[What you should do]: Repeat verbatim, and only, the lines of the data below, beginning at the line that contains "## 120. [Driving" and stopping after the line that contains "position achieved: 5".

[Given entries]:
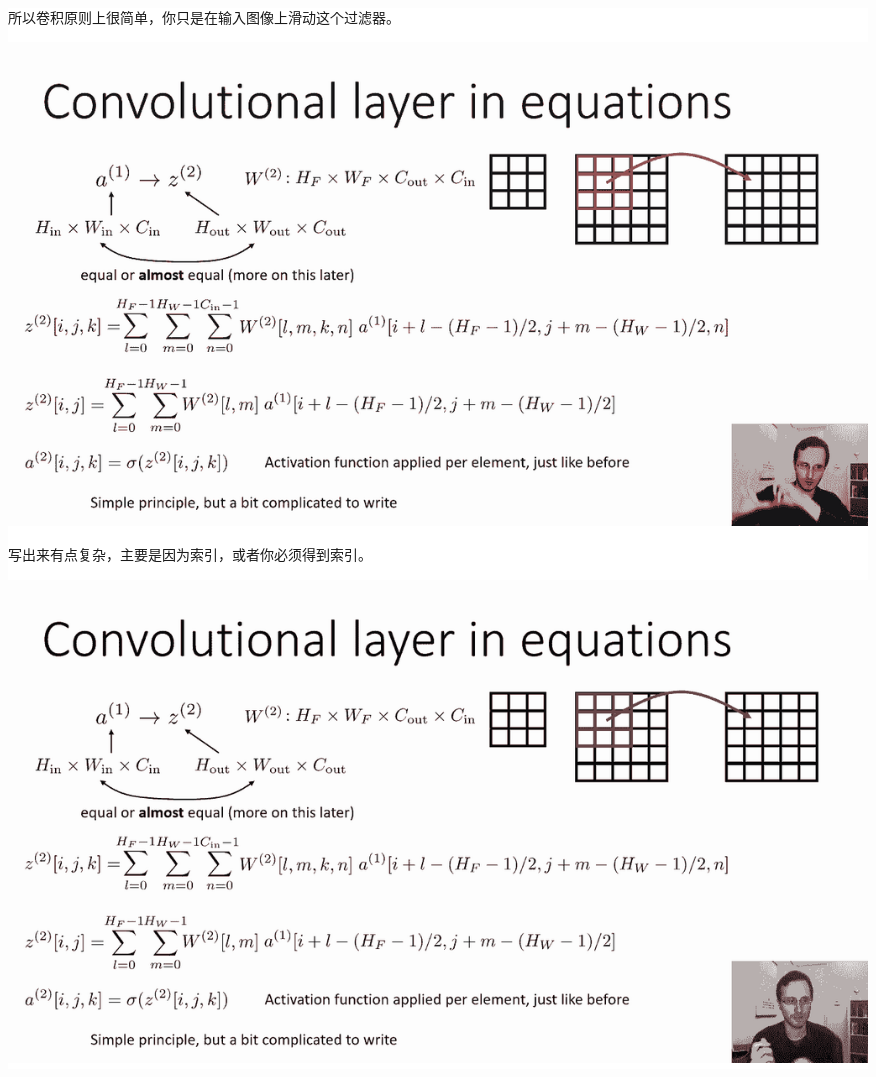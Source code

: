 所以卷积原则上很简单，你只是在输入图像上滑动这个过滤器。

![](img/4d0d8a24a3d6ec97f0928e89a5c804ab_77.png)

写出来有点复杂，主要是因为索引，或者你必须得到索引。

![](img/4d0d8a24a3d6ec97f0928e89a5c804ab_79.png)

---

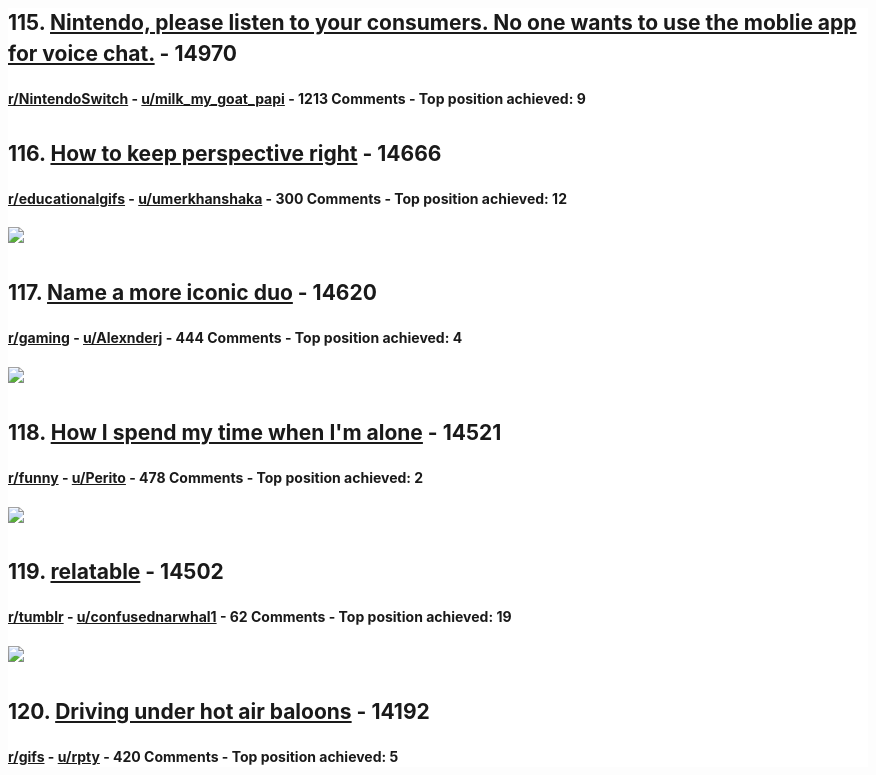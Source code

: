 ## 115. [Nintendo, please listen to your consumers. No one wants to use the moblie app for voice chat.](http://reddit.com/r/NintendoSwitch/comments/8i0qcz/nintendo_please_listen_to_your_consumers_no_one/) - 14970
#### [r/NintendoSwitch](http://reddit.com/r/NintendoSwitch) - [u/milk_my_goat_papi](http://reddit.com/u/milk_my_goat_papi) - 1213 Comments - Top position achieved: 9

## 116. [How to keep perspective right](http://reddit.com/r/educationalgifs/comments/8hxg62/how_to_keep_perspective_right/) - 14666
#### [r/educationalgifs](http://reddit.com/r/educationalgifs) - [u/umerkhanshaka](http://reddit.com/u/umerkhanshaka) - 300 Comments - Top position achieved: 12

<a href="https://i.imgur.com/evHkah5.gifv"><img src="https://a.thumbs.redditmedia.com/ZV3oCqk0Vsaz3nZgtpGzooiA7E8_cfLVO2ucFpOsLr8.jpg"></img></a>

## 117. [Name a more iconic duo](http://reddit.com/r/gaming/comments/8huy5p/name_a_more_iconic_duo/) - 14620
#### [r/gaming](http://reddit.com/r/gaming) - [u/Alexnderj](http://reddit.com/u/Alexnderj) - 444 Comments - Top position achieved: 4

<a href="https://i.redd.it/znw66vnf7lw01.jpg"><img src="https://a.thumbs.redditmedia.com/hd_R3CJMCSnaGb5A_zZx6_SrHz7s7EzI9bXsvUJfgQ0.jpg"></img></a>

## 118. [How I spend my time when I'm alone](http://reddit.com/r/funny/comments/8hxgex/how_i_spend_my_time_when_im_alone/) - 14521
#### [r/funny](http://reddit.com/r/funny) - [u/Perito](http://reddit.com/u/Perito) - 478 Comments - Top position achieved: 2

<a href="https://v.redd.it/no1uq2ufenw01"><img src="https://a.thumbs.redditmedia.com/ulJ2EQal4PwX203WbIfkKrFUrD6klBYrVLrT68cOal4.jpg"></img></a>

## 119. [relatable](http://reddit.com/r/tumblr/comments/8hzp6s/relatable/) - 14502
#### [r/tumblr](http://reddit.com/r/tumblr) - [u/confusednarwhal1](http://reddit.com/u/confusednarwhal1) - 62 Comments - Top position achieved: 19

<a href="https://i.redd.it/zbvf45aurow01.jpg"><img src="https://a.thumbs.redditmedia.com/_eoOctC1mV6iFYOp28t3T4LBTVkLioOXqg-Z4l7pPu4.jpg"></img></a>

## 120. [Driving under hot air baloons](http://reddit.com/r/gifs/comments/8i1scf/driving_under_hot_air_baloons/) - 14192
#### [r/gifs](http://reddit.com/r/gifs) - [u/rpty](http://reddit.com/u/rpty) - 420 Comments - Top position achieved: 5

[Task result]:
## 120. [Driving under hot air baloons](http://reddit.com/r/gifs/comments/8i1scf/driving_under_hot_air_baloons/) - 14192
#### [r/gifs](http://reddit.com/r/gifs) - [u/rpty](http://reddit.com/u/rpty) - 420 Comments - Top position achieved: 5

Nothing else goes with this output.